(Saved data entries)
..........

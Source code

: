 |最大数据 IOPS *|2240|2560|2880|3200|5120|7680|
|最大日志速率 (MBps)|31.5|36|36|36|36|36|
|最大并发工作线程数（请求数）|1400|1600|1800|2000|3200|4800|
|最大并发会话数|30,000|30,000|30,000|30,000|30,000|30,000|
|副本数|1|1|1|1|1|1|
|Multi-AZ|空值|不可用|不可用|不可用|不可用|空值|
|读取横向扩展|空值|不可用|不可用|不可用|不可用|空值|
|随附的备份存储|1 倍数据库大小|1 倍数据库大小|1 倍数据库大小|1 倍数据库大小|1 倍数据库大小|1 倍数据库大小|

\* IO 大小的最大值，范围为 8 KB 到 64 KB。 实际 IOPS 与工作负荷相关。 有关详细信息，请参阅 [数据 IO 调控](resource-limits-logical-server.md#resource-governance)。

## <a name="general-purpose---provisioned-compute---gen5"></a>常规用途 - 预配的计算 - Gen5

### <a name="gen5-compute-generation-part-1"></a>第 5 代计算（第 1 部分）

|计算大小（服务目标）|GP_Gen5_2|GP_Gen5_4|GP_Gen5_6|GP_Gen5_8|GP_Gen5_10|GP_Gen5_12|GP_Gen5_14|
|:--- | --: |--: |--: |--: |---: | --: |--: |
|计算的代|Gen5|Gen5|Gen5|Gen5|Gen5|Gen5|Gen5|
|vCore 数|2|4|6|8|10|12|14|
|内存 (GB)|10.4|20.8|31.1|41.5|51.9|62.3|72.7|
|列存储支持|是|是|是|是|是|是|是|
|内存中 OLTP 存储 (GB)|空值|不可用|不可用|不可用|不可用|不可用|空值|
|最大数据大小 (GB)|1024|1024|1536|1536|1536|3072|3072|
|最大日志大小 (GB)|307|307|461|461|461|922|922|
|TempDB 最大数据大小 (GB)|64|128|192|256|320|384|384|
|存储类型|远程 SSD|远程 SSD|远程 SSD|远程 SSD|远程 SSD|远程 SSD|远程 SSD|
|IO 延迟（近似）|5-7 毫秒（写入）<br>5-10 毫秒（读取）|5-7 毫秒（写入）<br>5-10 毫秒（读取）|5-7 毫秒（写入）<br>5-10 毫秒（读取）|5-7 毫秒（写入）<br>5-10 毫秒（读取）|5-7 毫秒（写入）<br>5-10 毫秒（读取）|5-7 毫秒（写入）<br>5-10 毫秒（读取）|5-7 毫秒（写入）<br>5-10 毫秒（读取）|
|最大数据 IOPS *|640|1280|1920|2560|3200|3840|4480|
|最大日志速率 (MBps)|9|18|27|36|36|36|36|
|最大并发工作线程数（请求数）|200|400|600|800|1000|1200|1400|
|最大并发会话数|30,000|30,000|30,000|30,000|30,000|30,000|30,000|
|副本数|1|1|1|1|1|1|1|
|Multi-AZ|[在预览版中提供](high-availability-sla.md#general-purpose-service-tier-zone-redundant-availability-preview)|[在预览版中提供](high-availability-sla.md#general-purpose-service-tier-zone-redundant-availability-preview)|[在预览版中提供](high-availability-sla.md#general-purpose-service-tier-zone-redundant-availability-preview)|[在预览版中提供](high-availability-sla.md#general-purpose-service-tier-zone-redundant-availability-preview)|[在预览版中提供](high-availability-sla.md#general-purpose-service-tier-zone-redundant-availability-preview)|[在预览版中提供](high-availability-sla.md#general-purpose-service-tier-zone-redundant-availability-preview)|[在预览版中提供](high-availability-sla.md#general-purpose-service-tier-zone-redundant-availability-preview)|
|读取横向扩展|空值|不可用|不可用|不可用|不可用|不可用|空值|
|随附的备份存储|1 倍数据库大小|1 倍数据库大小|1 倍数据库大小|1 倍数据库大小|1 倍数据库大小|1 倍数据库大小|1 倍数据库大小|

..........

## YOUR OBJECTIVE
Give the entries again, every one of them exactly.

## ANSWER TO THIS TASK
Source code

: |最大数据 IOPS *|2240|2560|2880|3200|5120|7680|
|最大日志速率 (MBps)|31.5|36|36|36|36|36|
|最大并发工作线程数（请求数）|1400|1600|1800|2000|3200|4800|
|最大并发会话数|30,000|30,000|30,000|30,000|30,000|30,000|
|副本数|1|1|1|1|1|1|
|Multi-AZ|空值|不可用|不可用|不可用|不可用|空值|
|读取横向扩展|空值|不可用|不可用|不可用|不可用|空值|
|随附的备份存储|1 倍数据库大小|1 倍数据库大小|1 倍数据库大小|1 倍数据库大小|1 倍数据库大小|1 倍数据库大小|

\* IO 大小的最大值，范围为 8 KB 到 64 KB。 实际 IOPS 与工作负荷相关。 有关详细信息，请参阅 [数据 IO 调控](resource-limits-logical-server.md#resource-governance)。

## <a name="general-purpose---provisioned-compute---gen5"></a>常规用途 - 预配的计算 - Gen5

### <a name="gen5-compute-generation-part-1"></a>第 5 代计算（第 1 部分）

|计算大小（服务目标）|GP_Gen5_2|GP_Gen5_4|GP_Gen5_6|GP_Gen5_8|GP_Gen5_10|GP_Gen5_12|GP_Gen5_14|
|:--- | --: |--: |--: |--: |---: | --: |--: |
|计算的代|Gen5|Gen5|Gen5|Gen5|Gen5|Gen5|Gen5|
|vCore 数|2|4|6|8|10|12|14|
|内存 (GB)|10.4|20.8|31.1|41.5|51.9|62.3|72.7|
|列存储支持|是|是|是|是|是|是|是|
|内存中 OLTP 存储 (GB)|空值|不可用|不可用|不可用|不可用|不可用|空值|
|最大数据大小 (GB)|1024|1024|1536|1536|1536|3072|3072|
|最大日志大小 (GB)|307|307|461|461|461|922|922|
|TempDB 最大数据大小 (GB)|64|128|192|256|320|384|384|
|存储类型|远程 SSD|远程 SSD|远程 SSD|远程 SSD|远程 SSD|远程 SSD|远程 SSD|
|IO 延迟（近似）|5-7 毫秒（写入）<br>5-10 毫秒（读取）|5-7 毫秒（写入）<br>5-10 毫秒（读取）|5-7 毫秒（写入）<br>5-10 毫秒（读取）|5-7 毫秒（写入）<br>5-10 毫秒（读取）|5-7 毫秒（写入）<br>5-10 毫秒（读取）|5-7 毫秒（写入）<br>5-10 毫秒（读取）|5-7 毫秒（写入）<br>5-10 毫秒（读取）|
|最大数据 IOPS *|640|1280|1920|2560|3200|3840|4480|
|最大日志速率 (MBps)|9|18|27|36|36|36|36|
|最大并发工作线程数（请求数）|200|400|600|800|1000|1200|1400|
|最大并发会话数|30,000|30,000|30,000|30,000|30,000|30,000|30,000|
|副本数|1|1|1|1|1|1|1|
|Multi-AZ|[在预览版中提供](high-availability-sla.md#general-purpose-service-tier-zone-redundant-availability-preview)|[在预览版中提供](high-availability-sla.md#general-purpose-service-tier-zone-redundant-availability-preview)|[在预览版中提供](high-availability-sla.md#general-purpose-service-tier-zone-redundant-availability-preview)|[在预览版中提供](high-availability-sla.md#general-purpose-service-tier-zone-redundant-availability-preview)|[在预览版中提供](high-availability-sla.md#general-purpose-service-tier-zone-redundant-availability-preview)|[在预览版中提供](high-availability-sla.md#general-purpose-service-tier-zone-redundant-availability-preview)|[在预览版中提供](high-availability-sla.md#general-purpose-service-tier-zone-redundant-availability-preview)|
|读取横向扩展|空值|不可用|不可用|不可用|不可用|不可用|空值|
|随附的备份存储|1 倍数据库大小|1 倍数据库大小|1 倍数据库大小|1 倍数据库大小|1 倍数据库大小|1 倍数据库大小|1 倍数据库大小|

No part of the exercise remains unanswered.